What to do:
Some lines below hold "finished". Pick them out and copy them.

[Records from a collection]
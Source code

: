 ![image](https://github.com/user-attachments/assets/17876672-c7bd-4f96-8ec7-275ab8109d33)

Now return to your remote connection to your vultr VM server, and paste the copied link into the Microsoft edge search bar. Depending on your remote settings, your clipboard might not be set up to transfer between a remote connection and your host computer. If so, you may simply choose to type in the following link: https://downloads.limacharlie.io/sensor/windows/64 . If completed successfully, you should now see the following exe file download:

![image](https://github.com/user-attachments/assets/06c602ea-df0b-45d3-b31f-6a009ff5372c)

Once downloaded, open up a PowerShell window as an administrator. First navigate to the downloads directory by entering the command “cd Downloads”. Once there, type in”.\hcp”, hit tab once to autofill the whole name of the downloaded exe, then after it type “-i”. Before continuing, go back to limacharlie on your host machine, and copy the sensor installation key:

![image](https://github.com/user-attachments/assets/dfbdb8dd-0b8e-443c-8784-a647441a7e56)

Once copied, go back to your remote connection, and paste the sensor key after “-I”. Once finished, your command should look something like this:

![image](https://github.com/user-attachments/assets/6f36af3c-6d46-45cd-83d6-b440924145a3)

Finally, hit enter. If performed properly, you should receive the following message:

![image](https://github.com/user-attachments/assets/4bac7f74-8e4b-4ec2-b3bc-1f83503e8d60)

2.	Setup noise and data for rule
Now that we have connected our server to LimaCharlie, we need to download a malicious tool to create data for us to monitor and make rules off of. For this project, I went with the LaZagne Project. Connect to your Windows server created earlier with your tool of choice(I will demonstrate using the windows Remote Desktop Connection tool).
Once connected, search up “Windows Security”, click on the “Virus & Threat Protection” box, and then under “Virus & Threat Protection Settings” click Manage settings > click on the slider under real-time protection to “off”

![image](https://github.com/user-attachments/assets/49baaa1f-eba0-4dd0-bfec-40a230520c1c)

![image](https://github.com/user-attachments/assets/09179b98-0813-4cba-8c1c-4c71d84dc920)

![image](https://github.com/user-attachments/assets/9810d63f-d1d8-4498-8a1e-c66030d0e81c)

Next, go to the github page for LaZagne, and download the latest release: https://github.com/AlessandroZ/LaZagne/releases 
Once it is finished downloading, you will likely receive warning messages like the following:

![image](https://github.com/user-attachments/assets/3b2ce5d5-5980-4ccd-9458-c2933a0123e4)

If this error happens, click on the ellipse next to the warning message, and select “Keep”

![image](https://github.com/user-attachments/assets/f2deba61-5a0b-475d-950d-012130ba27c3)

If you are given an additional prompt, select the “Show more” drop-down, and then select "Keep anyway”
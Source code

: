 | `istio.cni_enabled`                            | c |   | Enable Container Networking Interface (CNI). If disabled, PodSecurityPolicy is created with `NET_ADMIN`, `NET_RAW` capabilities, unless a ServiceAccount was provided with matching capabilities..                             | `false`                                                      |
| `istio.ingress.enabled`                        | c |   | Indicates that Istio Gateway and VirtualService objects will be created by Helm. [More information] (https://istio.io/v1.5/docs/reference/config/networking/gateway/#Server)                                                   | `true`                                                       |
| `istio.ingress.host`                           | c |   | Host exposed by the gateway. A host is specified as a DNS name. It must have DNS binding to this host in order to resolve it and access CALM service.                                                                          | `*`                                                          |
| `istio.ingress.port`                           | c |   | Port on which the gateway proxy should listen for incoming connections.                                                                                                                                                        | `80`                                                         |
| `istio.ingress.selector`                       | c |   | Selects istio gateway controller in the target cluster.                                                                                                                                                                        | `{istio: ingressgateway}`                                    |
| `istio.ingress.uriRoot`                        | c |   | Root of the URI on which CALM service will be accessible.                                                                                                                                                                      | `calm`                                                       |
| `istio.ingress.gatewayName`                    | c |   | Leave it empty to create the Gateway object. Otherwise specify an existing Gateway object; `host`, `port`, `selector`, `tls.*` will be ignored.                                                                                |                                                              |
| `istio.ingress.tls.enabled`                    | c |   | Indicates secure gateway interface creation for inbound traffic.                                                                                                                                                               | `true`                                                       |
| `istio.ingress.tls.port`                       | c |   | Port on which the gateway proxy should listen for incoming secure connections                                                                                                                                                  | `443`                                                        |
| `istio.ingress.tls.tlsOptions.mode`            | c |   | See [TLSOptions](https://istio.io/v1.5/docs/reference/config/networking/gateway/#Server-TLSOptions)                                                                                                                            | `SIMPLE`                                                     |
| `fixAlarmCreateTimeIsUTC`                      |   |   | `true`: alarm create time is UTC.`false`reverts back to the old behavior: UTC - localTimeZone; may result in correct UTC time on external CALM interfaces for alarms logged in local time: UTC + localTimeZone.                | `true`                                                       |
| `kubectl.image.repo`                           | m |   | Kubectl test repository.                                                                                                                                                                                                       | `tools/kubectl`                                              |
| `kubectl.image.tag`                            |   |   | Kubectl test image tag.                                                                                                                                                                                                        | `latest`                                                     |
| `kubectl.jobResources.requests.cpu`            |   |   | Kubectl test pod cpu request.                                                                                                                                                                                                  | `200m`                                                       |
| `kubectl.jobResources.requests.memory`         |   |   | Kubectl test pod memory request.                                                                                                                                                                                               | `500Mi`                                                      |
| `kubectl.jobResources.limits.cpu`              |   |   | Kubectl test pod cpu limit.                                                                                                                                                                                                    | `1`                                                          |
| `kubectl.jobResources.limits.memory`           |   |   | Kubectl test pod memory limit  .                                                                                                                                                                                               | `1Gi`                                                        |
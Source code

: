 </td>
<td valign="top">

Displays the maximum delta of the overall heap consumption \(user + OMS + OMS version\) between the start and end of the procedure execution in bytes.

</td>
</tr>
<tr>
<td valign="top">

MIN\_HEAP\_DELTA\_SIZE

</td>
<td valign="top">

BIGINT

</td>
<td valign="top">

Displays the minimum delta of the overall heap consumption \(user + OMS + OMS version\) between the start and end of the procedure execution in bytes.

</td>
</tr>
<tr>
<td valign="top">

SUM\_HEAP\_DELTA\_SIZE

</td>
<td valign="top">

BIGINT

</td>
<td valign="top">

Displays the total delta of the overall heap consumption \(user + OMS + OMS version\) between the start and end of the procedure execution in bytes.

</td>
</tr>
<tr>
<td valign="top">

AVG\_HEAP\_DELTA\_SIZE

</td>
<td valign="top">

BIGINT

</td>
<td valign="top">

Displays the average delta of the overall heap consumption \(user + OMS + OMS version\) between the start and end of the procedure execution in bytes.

Output of the exercise:
Once copied, go back to your remote connection, and paste the sensor key after “-I”. Once finished, your command should look something like this:
Once it is finished downloading, you will likely receive warning messages like the following:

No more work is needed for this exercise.